:: What is being asked ::
Write only the number of lines in the entries below that contain the string "clasificada".

(Data items)
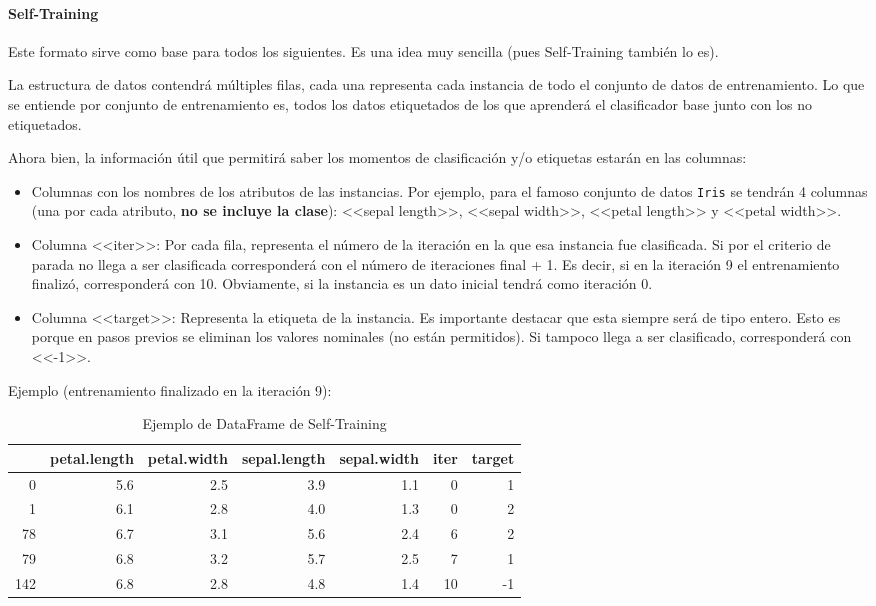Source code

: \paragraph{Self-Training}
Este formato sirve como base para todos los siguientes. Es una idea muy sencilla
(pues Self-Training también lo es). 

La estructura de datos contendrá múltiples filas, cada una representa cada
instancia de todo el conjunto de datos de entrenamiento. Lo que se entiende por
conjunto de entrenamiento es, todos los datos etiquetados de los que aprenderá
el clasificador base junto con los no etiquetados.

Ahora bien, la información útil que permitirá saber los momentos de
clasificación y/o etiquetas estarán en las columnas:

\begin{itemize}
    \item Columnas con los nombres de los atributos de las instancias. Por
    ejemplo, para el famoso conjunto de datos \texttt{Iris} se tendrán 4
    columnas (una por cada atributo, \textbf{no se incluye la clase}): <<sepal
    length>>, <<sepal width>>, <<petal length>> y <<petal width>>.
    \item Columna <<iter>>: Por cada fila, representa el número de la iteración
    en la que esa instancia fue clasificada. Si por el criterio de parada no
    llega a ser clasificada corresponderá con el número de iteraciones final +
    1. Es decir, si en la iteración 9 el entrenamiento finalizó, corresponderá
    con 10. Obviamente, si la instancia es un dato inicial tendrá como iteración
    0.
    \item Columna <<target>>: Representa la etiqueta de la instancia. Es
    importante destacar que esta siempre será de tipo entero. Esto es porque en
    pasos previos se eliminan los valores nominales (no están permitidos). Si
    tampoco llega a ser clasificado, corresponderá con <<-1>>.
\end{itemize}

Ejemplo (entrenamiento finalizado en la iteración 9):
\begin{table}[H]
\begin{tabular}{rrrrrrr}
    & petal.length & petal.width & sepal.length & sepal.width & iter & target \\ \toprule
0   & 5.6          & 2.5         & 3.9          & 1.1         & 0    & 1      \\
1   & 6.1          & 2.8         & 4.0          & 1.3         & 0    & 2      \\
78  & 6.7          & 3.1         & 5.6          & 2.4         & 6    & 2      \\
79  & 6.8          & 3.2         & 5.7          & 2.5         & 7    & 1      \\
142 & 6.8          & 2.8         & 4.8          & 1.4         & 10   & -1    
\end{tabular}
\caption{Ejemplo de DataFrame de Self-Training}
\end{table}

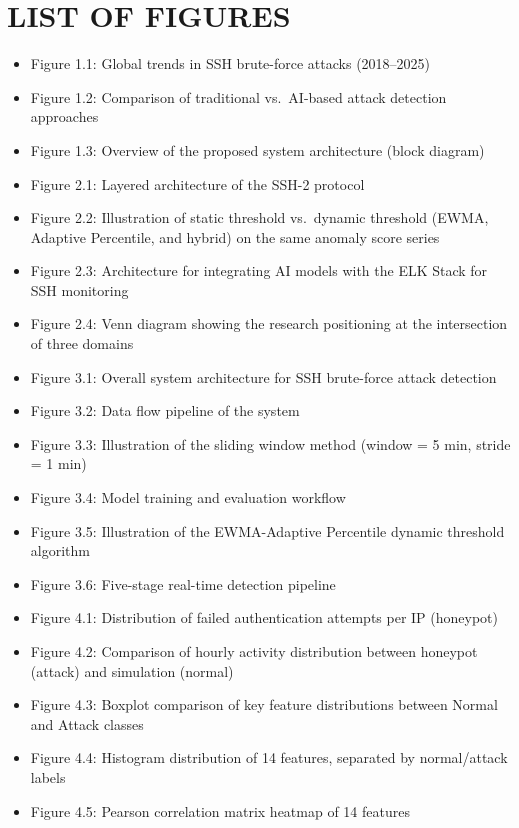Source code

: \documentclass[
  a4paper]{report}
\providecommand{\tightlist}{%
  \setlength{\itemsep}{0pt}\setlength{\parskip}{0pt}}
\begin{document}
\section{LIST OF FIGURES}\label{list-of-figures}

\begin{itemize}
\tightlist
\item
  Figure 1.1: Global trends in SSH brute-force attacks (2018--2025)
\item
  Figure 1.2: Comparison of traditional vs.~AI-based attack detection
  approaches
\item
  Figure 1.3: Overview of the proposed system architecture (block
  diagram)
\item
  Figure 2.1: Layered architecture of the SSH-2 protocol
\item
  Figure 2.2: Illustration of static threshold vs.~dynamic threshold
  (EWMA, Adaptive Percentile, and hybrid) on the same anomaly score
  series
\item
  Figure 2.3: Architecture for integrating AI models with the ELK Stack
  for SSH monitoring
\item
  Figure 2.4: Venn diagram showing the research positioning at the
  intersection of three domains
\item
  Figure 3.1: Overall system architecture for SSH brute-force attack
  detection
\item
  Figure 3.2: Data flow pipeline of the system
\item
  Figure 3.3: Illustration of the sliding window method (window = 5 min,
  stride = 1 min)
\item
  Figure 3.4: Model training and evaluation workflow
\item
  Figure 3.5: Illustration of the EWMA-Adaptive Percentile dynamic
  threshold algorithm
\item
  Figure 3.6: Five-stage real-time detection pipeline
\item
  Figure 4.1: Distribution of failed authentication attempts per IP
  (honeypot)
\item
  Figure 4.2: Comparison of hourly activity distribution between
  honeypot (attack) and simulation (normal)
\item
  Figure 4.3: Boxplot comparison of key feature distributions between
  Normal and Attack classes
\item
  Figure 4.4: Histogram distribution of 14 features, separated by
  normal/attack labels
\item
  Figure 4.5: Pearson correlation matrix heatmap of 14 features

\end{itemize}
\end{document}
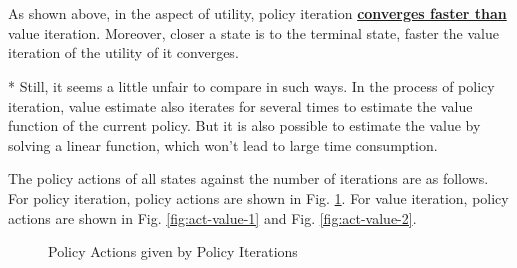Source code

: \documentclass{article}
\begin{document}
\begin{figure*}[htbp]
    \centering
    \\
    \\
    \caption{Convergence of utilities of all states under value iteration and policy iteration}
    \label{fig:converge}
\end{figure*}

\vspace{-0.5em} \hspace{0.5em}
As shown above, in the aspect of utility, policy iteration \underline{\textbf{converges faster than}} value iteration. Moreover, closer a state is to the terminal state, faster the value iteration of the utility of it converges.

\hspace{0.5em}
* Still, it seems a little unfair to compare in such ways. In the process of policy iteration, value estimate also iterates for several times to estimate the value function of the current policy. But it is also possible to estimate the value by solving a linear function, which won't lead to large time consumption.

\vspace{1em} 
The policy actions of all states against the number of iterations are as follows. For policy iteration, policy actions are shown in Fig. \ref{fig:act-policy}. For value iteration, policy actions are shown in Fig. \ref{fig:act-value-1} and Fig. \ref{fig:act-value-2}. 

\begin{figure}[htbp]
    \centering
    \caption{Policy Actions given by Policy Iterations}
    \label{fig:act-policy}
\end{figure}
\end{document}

:: Solution to this exercise ::
2